In contrast to these quantitative studies, Bezance and Holliday (15) identified 11 qualitative studies of adolescents’ experiences that included only one paper with a male participant (16). In this paper, the young man reported feeling unsupported as a male by some of the young women with anorexia nervosa on the unit he had been referred to. He attributed this to his desire to be more muscular, whereas they wanted to be thinner. Lamb et al. (17) also carried out a systematic search for qualitative articles focusing on the experiences of eight exemplar groups with exceptional problems in access to care, including adolescents with EDs. As in Bezance and Holliday, they identified no papers with a representative sample of males, and only the same solitary paper with one male participant (16). We have identified a qualitative study (18) where 2 of the 17 participants recovered from bulimia nervosa were male, one of whom described that through becoming involved in self-help groups he was able to give up living according to expectations of perfection and needing to compare himself to other people.

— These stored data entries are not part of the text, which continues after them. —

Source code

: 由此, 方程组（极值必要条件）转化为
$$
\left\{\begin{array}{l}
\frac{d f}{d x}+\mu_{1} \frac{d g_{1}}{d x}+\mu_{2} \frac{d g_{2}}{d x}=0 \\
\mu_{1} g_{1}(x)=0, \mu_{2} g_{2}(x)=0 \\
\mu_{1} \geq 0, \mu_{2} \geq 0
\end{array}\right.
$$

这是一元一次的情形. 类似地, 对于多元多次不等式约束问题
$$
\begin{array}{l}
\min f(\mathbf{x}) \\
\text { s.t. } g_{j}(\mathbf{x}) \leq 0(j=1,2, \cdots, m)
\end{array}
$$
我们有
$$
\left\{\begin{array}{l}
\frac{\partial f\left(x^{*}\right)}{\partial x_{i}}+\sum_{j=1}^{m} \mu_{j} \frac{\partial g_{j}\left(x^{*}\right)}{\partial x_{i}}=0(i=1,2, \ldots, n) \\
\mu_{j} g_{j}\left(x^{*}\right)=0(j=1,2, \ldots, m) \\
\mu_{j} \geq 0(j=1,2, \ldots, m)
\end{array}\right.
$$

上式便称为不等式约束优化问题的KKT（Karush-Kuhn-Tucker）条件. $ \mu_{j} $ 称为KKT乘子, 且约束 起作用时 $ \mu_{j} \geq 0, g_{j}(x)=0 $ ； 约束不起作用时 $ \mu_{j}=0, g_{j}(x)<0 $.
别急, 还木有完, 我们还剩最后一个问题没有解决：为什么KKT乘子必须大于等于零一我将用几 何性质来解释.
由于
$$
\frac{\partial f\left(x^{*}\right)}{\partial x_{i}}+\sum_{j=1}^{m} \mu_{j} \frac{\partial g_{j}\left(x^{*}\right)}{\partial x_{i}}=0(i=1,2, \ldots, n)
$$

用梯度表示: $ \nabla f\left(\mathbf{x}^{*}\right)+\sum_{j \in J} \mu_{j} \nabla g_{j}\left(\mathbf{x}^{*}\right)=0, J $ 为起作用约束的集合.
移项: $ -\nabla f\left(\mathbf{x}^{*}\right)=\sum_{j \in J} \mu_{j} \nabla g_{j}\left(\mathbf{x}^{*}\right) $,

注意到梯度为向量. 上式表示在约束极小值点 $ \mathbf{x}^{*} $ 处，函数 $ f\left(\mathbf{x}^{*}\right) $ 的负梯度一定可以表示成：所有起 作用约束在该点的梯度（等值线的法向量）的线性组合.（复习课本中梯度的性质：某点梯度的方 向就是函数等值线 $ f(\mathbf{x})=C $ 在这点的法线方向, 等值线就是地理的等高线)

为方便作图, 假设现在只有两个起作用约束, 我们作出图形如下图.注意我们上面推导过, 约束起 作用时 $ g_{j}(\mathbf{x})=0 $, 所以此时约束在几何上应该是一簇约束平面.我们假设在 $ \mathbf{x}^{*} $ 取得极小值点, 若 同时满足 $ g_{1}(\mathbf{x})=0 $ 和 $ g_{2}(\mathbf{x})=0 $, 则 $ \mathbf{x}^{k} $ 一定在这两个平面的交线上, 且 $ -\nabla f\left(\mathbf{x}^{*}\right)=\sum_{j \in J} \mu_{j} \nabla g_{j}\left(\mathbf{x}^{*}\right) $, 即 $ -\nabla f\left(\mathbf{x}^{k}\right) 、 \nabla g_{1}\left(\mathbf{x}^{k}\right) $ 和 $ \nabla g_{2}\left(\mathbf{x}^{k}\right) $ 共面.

Like other areas of ED research, qualitative studies of treatment experiences have thus focused largely on females, and to our knowledge, no systematic review of such studies in males with EDs has been published. Therefore our aims were to conduct such a systematic review with critical appraisal of studies, and if possible, a synthesis of themes from included papers. The review focused on treatment experiences in papers published since 1980. This was in order to reflect contemporary treatment experience as during this time there have been significant developments particularly in treatment of bulimia nervosa and binge ED (19).

Methods

A systematic search of the literature was conducted using the following databases: Scopus (PubMed) and Google Scholar (for grey literature). The keywords in SCOPUS search were: (men or males) and (EDs or anorexia or bulimia) and (qualitative research) and (treatment experience) and PUBYEAR >1979, and in Google Scholar were: (men or males) and (EDs or anorexia or bulimia) and (qualitative research) and (treatment experience) since 2010.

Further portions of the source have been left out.